Gionfriddo has an eye for ethical paradoxes and moral mysteries. In her play U.S. Drag, winner of the 2001 Susan Smith Blackburn Prize, she mulls unsettling questions about safety. In the play, a serial killer targets the friendly, so isn’t it prudent for the characters to stop helping strangers? When a group of vigilantes begins to hunt for the killer, can they think of the bounty as a get-rich quick scheme?
“On some level, I’m conscious that humor is going to make palatable some of the difficult stuff I want to talk about,” Gionfriddo asserts. “But more immediately, I write characters who use humor to survive whatever darkness or disappointment has befallen them.” She approaches her characters with a sense of empathy, leading her to fictive subjects who are bracingly dimensional.
After Ashley, a thoughtful dissection of how private grief can become co-opted as public property, centers on the death of a woman who is too complicated for simple martyrdom. The audience sees Ashley in only a single comic scene — a bizarrely inappropriate conversation with her son — so after her brutal, headline-grabbing death, we wonder: what responsibility does that son have to represent his mother’s rough edges, particularly to strangers who are often focused on their own self-centered motives? “A big deal for me with After Ashley was the language that people were using after 9/11,” Gionfriddo recalls. “I would start to cringe at the word ‘victim.’ If a person lost somebody they met at a party a couple of times, they’re using the same language — ‘I lost someone’ — as someone who lost a spouse or a child. The truth of the moment is obscured when everyone is using the same language.”
In 2004, Gionfriddo wrote the first of two pieces she has contributed to The Believer, a journal on culture.
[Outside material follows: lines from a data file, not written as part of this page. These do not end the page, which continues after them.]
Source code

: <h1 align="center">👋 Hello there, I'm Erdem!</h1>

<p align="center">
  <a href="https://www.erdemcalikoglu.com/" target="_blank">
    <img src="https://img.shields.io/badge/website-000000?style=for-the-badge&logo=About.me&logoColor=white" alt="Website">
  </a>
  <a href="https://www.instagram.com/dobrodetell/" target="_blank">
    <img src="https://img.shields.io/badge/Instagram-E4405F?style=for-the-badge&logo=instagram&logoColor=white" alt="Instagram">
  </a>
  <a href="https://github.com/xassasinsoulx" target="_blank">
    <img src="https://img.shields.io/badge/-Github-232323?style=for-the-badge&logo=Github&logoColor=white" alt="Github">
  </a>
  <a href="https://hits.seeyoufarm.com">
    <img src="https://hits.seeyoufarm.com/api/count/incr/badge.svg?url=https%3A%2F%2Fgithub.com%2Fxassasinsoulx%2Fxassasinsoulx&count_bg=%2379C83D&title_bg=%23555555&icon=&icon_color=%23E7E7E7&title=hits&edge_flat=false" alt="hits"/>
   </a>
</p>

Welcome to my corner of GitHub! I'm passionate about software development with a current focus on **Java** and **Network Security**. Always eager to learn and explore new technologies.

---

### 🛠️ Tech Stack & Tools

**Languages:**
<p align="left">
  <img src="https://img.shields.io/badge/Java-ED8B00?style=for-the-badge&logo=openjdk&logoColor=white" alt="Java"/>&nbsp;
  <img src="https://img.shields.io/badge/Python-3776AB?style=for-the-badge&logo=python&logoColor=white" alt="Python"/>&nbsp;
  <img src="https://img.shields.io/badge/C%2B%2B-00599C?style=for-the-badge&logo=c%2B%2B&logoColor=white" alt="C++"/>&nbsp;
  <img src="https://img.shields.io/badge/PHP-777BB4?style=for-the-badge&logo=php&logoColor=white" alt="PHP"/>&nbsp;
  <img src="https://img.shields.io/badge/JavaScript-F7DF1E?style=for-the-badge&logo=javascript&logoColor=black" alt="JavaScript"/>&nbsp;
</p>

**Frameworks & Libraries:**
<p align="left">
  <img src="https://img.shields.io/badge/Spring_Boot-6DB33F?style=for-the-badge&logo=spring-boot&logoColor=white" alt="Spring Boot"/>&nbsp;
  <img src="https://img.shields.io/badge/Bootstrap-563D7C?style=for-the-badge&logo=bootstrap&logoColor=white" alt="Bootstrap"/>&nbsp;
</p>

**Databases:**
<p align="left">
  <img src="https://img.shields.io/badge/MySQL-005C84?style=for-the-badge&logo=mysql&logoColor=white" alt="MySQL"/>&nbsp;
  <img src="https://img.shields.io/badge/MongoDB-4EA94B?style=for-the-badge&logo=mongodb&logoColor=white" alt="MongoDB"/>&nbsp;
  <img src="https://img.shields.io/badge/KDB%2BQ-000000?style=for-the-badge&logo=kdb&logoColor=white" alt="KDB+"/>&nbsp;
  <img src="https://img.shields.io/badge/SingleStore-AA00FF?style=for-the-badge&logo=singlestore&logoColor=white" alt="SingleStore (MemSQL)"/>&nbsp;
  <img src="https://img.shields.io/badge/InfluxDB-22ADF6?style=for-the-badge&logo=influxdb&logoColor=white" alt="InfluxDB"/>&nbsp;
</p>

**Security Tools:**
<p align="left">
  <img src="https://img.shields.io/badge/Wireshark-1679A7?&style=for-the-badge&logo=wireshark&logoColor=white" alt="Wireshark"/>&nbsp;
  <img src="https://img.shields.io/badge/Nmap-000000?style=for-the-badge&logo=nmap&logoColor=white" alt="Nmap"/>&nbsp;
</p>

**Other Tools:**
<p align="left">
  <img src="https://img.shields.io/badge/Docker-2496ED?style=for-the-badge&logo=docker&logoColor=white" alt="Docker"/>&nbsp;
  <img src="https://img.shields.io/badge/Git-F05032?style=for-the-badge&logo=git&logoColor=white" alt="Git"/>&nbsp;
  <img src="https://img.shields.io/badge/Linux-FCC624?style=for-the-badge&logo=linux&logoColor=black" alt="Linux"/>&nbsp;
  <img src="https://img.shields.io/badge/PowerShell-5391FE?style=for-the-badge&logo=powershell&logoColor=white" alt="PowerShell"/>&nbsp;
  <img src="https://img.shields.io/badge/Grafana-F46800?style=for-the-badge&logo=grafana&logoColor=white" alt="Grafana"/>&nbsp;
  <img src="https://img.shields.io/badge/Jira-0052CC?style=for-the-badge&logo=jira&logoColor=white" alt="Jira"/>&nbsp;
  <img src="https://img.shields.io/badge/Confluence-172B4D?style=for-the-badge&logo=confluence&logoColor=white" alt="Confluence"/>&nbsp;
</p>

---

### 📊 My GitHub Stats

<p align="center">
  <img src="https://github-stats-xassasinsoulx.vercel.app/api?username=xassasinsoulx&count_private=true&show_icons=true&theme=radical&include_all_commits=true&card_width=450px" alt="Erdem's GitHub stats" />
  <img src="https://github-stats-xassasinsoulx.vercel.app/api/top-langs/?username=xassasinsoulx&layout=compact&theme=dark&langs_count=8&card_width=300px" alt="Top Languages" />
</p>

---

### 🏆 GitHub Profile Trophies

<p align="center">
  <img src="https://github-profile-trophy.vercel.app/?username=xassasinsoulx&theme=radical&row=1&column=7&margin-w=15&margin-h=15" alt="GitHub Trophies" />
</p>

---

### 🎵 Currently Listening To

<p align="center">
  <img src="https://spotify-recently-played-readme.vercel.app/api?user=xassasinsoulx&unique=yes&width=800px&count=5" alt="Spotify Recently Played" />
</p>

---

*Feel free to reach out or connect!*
Her essay, “XO Elliott,” looks deeply into the reasons for singer-songwriter Elliott Smith’s cultural cache and the ways in which Gionfriddo’s own reverent fandom took on new complexity in light of Smith’s chilling death. Remembering his work, she writes, “Smith’s songs were fearlessly holistic: complicated and confounding, rife with internal contradictions and mood swings. Truthful.” She’s writing about Elliott Smith, but in the messiness she applauds in his work, there are echoes of the unsayable truths she captures in her own.
Since the premiere of Becky Shaw, an Off Broadway smash that was a finalist for 2009’s Pulitzer Prize, Gionfriddo has been working on a commission from Playwrights Horizons and several film projects. But Artistic Director Peter DuBois, who has known Gionfriddo since they were students together at Brown University, is keen on keeping her in the Huntington family. “Becky Shaw makes me laugh out loud in the skillful way it examines human behavior and personal relationships,” says DuBois. “This is exactly what great comedy should do. Gina has written a sharp, cunning play that shifts our perspective about the tensions between love, money, and happiness.”